Saturday, September 28, 2013

Darling, don't you go and cut your hair

There's one rather major occurrence that I haven't blogged about yet, mostly because its only starting to be funny now.

I had an emotionally interesting period of time back in April and May where I wasn't sleeping very well, because I had stopped running for a variety of reasons and my body hadn't adjusted to the lack of endorphins. A lot of late night soul searching led me to the conclusion that Peace Corps was turning me into an old lady who is wasting away her 20s lounging about having the same conversations every day about weather and reading thousand page novels instead of getting a good paying job somewhere, going out and taking risks and dancing on tables or whatever it is 23 year- olds are "supposed" to do.
This general "God, I'm so boring" train of thought indirectly led me to debate cutting some bangs, since I hadn't changed my general look in quite some time. Also, I think I've had a repressed desire to do so since preschool when I tried to cut my hair in school and was stopped. I'd read enough fashion magazines to know that curly haired people should not cut straight bangs but still had an urge to try any way.

One particularly insomnia filled night, I'd given up on trying to fall asleep and was watching TV in my room. I've never mentioned the fact that I own a TV before, because I have pena about it because it seems like the kind of thing that is way too fachenta to have while serving as a Peace Corps Volunteer. I didn't buy it, it was there when I moved in, but still.  I never owned a TV in the US, and probably never will. I rarely even use it, because there's only so many telenovelas, Caso Cerrado and 12 Corazones that one can take. OK, so fine, the TV (and my house) are pretty fachenta for Nicaragua, but not by American standards. For instance, I shower next to a parrot and bunch of chickens behind a plastic sheet. Peace Corps' definitely gotten cushier since the 60s, but that doesn't make it that cushy.
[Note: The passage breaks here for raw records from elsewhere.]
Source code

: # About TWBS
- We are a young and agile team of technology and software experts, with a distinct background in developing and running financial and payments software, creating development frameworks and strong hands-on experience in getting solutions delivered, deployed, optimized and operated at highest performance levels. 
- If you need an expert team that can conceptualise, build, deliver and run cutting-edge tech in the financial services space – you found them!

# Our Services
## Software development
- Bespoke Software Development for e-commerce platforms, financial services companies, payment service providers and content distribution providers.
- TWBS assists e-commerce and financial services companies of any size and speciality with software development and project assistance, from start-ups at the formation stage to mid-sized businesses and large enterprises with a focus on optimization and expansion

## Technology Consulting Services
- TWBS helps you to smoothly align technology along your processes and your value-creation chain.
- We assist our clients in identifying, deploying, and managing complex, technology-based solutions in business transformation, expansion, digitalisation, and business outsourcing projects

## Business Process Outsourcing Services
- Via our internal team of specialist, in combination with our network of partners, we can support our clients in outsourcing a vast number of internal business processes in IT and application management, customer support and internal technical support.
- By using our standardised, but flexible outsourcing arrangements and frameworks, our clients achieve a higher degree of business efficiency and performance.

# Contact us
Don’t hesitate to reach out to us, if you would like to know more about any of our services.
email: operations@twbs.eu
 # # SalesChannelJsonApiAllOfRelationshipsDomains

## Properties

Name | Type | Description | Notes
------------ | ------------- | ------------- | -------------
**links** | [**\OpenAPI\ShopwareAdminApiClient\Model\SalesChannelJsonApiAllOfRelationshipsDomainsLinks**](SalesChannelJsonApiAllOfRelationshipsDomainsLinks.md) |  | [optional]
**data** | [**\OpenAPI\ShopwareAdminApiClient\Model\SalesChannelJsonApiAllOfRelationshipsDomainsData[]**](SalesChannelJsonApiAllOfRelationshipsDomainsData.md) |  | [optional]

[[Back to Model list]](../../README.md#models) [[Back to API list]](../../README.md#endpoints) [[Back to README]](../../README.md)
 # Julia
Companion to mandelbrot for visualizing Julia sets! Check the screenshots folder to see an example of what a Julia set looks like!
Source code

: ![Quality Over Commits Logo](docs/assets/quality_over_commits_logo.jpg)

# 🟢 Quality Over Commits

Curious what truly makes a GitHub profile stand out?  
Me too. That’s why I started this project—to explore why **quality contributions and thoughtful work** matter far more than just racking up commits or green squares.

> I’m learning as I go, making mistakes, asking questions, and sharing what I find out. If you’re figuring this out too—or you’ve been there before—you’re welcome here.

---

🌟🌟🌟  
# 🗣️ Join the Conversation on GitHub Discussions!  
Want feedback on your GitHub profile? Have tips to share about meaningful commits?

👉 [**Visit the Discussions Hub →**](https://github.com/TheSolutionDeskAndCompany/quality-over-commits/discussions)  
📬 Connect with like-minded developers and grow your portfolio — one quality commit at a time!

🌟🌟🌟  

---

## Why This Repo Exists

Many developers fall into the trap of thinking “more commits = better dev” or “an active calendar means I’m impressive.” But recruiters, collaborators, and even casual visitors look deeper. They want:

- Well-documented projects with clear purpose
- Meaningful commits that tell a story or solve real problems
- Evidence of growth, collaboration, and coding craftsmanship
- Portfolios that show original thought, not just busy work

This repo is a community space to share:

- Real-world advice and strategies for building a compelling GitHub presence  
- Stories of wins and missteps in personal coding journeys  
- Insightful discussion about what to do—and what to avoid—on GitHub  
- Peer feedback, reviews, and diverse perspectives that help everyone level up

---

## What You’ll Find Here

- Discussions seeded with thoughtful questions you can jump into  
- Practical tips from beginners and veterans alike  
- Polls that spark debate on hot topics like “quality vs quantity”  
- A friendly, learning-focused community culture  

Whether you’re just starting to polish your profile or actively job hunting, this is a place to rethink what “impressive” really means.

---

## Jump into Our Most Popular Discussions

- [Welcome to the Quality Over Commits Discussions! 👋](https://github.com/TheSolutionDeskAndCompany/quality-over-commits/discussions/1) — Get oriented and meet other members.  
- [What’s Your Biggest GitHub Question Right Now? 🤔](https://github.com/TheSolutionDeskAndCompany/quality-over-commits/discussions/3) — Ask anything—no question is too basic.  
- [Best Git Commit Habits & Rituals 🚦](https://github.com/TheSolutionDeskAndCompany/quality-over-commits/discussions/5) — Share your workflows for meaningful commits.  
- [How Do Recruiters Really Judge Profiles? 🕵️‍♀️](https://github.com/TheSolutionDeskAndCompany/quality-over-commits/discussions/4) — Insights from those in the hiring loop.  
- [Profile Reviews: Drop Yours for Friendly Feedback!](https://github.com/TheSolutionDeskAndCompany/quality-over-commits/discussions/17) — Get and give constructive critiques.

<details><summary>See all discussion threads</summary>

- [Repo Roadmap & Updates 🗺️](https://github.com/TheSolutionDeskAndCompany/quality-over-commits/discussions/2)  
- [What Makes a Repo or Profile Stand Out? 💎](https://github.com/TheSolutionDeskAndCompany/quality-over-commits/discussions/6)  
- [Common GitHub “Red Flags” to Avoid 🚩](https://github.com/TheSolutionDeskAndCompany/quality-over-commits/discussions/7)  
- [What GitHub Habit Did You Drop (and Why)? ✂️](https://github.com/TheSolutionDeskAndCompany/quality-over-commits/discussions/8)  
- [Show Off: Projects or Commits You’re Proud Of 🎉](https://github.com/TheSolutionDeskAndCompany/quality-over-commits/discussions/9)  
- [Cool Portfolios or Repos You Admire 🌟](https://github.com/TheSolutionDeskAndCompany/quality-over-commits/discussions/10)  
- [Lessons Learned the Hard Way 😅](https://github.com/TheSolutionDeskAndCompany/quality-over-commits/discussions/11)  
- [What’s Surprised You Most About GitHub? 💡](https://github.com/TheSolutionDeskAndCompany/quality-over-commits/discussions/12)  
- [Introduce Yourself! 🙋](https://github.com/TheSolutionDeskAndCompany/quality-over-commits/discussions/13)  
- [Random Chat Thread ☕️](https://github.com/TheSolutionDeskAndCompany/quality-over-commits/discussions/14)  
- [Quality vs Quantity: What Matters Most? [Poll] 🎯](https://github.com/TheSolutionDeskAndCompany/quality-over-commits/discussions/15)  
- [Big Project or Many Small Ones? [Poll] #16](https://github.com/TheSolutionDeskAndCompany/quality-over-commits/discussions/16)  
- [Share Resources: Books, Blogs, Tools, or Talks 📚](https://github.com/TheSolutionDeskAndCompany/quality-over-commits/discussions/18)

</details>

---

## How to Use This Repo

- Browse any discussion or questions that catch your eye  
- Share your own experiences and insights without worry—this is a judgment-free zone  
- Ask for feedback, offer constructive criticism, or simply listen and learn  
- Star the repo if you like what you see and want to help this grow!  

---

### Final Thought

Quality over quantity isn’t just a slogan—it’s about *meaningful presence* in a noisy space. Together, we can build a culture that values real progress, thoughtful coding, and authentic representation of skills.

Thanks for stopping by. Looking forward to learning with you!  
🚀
Anyway, there I was, changing channels at 2 am or thereabouts when I randomly chanced across an Italian movie that improbably featured Penelope Cruz. I didn't really know what was going on, she was involved with a married doctor or something, but in one scene she cuts off her hair, and of course, because it is a movie and she is Penelope Cruz, she looked really edgy and cool. "This is the sign I've been waiting for! The time for big risks is here! I should totally cut some bangs! I will look glamorous and elegant!" I decided, and proceeded to hack off a lot of hair with my handy dandy all too available pair of scissors. Right around the time I finished, the movie got really sad because Penelope Cruz' character dies from the complications of a back alley abortion. I might not have interpreted Cruz' haircut the way I did if I had watched the movie to the end....

The resulting bangs did not look particularly great. I should have known that glamorous and elegant, despite what taxi drivers have to say about me, are not adjectives that are very applicable to me. At least I did get a great adrenaline rush from doing something so ballsy. Once this wore off, however, I was pretty embarrassed for the next few months. Luckily, I have a reasonable sense of humor and self deprecation is my forte. For instance, one day in class, I was teaching sentence stress (ie what words in a sentence we emphasize to change our meaning) and I was using the sentence "I said, she might want a new haircut." I was using part of a lesson another PCV had developed out of laziness, but all my counterparts started laughing at me, thinking that the sentence was about my life. Unintentional, but true.

The bangs are still a bit of a mess, but they are finally growing out better. Unfortunately, they are a huge nuisance in the sweat inducing climate. Phrases I never want to see on a weather forecast again: "Real Feel 46 degrees Celsius."

There's a fine line between whimsy and madness, a boundary which PCV service often drives you to cross. Part of the problem, I think, lies in determining which rules from back home "apply" or don't, and which new rules are actually important. I think I've finally learned my lesson about scissors though.